There is a Facebook group that calls itself “The View From My Window.” It features appealing, pleasing photos of a variety of scenes and locales, taken out a window by members of the group. Although I am not a member of that group, some of the pictures taken show up on my page, and I enjoy seeing them. But it was the “view from my window,” early one Sunday morning, that gave rise to this blog.
My first morning cup of coffee is typically enjoyed as I lie propped up on my bed, looking out the sliding glass door at the view of the lake across the road, the sun not yet quite showing over the hills to the far side of the lake, and at the changing artwork of the sunrise. It is a time when my mind seems to wander down unexpected paths, drifting over questions that seem to come from I don’t know where. And one of those questions that November morning was why, even as the years pass, the pain of losing someone close to us seems to never let go of something deep within us.
That question, perhaps unanswerable, was not the first to arise that morning. What had earlier been tumbling through my thoughts was the question, “Why do we fall in love with who we fall in love with?”
Asked in a different way, “What causes two people to so often quickly come to feel they are meant for each other, to fall in love?”

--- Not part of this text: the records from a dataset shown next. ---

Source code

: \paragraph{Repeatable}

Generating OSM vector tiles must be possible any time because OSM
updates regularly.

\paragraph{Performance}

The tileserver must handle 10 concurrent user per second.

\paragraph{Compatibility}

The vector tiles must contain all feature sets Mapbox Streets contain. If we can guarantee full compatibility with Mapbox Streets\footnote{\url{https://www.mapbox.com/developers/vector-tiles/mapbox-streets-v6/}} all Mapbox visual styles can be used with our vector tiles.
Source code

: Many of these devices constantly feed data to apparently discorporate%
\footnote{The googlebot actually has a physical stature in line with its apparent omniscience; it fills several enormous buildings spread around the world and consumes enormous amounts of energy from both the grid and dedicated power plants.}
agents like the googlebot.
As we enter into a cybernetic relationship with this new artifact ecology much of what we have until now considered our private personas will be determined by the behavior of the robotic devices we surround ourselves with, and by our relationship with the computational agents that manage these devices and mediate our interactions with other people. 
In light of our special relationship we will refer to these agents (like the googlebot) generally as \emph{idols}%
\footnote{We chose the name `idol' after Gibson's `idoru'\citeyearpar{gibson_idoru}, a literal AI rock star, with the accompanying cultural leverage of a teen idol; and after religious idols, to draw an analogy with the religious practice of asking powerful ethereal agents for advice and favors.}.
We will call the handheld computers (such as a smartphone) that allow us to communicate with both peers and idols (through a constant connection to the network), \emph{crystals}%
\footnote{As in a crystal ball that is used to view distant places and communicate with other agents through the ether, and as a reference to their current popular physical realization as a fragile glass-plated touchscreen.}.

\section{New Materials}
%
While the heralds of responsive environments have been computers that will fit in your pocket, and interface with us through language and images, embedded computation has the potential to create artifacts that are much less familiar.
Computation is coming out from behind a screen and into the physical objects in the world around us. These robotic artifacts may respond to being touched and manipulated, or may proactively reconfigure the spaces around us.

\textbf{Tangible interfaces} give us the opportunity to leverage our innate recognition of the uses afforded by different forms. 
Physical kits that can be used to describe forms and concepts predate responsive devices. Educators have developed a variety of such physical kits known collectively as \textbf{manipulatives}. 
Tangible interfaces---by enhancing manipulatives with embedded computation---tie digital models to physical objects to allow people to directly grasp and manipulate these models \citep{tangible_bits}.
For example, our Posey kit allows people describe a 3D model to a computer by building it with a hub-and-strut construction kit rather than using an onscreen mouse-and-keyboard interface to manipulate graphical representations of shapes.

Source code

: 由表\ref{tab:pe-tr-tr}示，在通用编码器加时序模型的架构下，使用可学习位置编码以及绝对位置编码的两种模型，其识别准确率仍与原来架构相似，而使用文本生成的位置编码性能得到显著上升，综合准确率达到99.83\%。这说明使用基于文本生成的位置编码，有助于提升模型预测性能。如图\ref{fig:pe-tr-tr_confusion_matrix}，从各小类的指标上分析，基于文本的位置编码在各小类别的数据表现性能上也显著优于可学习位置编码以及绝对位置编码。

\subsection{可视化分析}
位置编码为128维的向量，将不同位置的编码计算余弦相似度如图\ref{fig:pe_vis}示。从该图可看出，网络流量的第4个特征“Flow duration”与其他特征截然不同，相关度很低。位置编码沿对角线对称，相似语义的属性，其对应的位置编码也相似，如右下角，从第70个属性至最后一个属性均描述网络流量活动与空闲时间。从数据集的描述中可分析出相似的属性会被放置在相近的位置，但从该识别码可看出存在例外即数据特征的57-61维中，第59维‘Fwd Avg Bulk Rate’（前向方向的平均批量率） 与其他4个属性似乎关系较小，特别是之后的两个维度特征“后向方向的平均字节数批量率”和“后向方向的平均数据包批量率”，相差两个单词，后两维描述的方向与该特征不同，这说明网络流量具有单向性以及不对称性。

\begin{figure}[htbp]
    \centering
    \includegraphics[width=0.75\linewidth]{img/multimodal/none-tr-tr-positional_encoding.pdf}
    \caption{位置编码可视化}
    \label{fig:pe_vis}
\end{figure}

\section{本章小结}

There is a scene in the movie, Dr. Zhivago, starring Omar Shariff and Julie Christie, where she, a field nurse, is assisting him, an army doctor, as he is treating a wounded soldier. At one point, she just glances at him, looking at him. It is clear, in that glance, that she has fallen in love with him. The remainder of the movie follows their rather tragic paths through the remaining years of the war, and the rise of the Communist government in Russia.
But that experience is so much a part of the human story. Two people, by chance or circumstance, are brought together. Sometimes it happens in a moment, sometimes over time, but they fall in love. And in most cases, it is a love that endures throughout their remaining lives. Neither of the couple could imagine ever spending their life with someone other than that one they so love.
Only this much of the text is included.